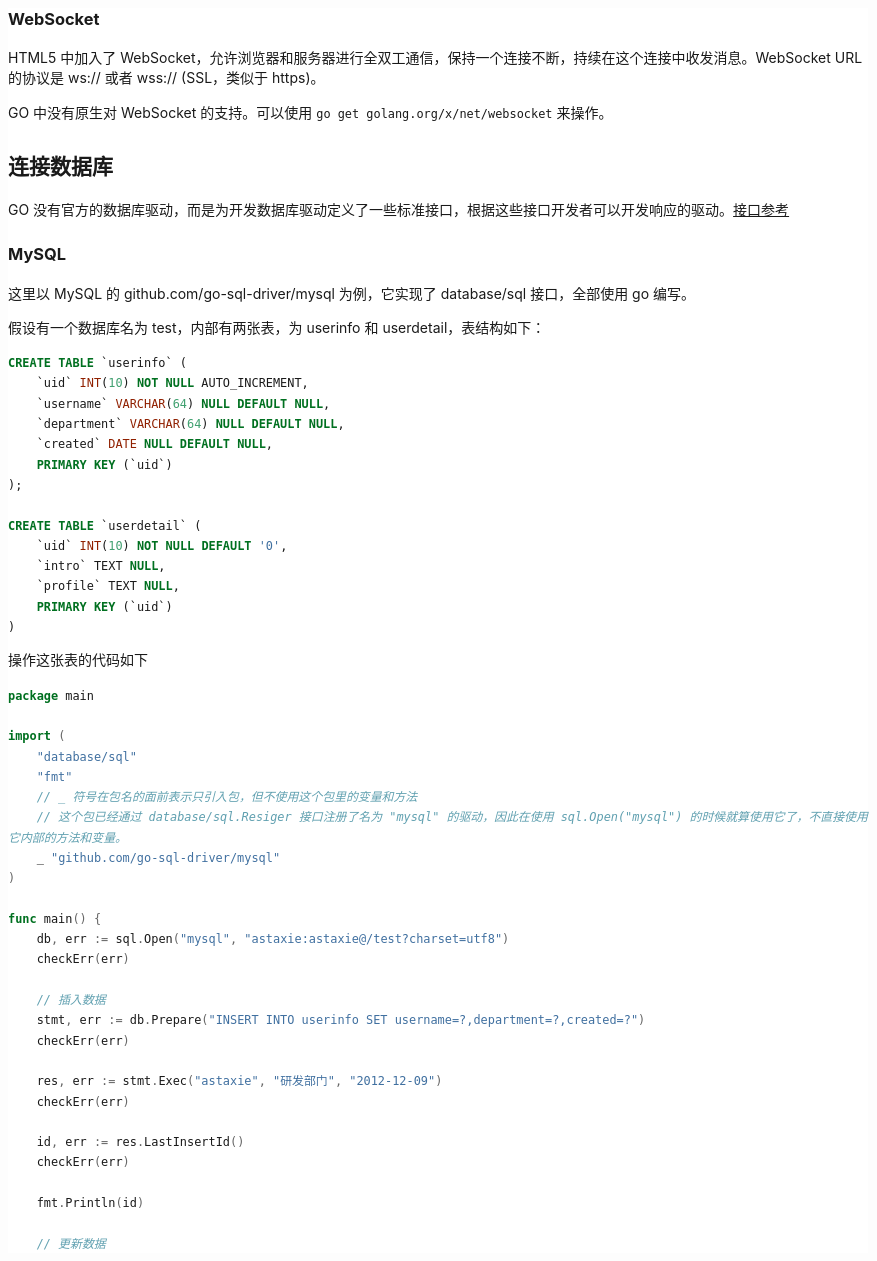 ### WebSocket

HTML5 中加入了 WebSocket，允许浏览器和服务器进行全双工通信，保持一个连接不断，持续在这个连接中收发消息。WebSocket URL 的协议是 ws:// 或者 wss:// (SSL，类似于 https)。

GO 中没有原生对 WebSocket 的支持。可以使用 `go get golang.org/x/net/websocket` 来操作。

## 连接数据库

GO 没有官方的数据库驱动，而是为开发数据库驱动定义了一些标准接口，根据这些接口开发者可以开发响应的驱动。[接口参考](https://github.com/easonyq/build-web-application-with-golang/blob/master/zh/05.1.md)

### MySQL

这里以 MySQL 的 github.com/go-sql-driver/mysql 为例，它实现了 database/sql 接口，全部使用 go 编写。

假设有一个数据库名为 test，内部有两张表，为 userinfo 和 userdetail，表结构如下：

```sql
CREATE TABLE `userinfo` (
	`uid` INT(10) NOT NULL AUTO_INCREMENT,
	`username` VARCHAR(64) NULL DEFAULT NULL,
	`department` VARCHAR(64) NULL DEFAULT NULL,
	`created` DATE NULL DEFAULT NULL,
	PRIMARY KEY (`uid`)
);

CREATE TABLE `userdetail` (
	`uid` INT(10) NOT NULL DEFAULT '0',
	`intro` TEXT NULL,
	`profile` TEXT NULL,
	PRIMARY KEY (`uid`)
)
```

操作这张表的代码如下

```go
package main

import (
	"database/sql"
	"fmt"
    // _ 符号在包名的面前表示只引入包，但不使用这个包里的变量和方法
    // 这个包已经通过 database/sql.Resiger 接口注册了名为 "mysql" 的驱动，因此在使用 sql.Open("mysql") 的时候就算使用它了，不直接使用它内部的方法和变量。
	_ "github.com/go-sql-driver/mysql"
)

func main() {
	db, err := sql.Open("mysql", "astaxie:astaxie@/test?charset=utf8")
	checkErr(err)

	// 插入数据
	stmt, err := db.Prepare("INSERT INTO userinfo SET username=?,department=?,created=?")
	checkErr(err)

	res, err := stmt.Exec("astaxie", "研发部门", "2012-12-09")
	checkErr(err)

	id, err := res.LastInsertId()
	checkErr(err)

    fmt.Println(id)

	// 更新数据
```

----

* _TASK TO COMPLETE_
Your answer should consist of each line of the data above in which the word "TABLE" occurs.

* _EXERCISE SOLUTION_
CREATE TABLE `userinfo` (
CREATE TABLE `userdetail` (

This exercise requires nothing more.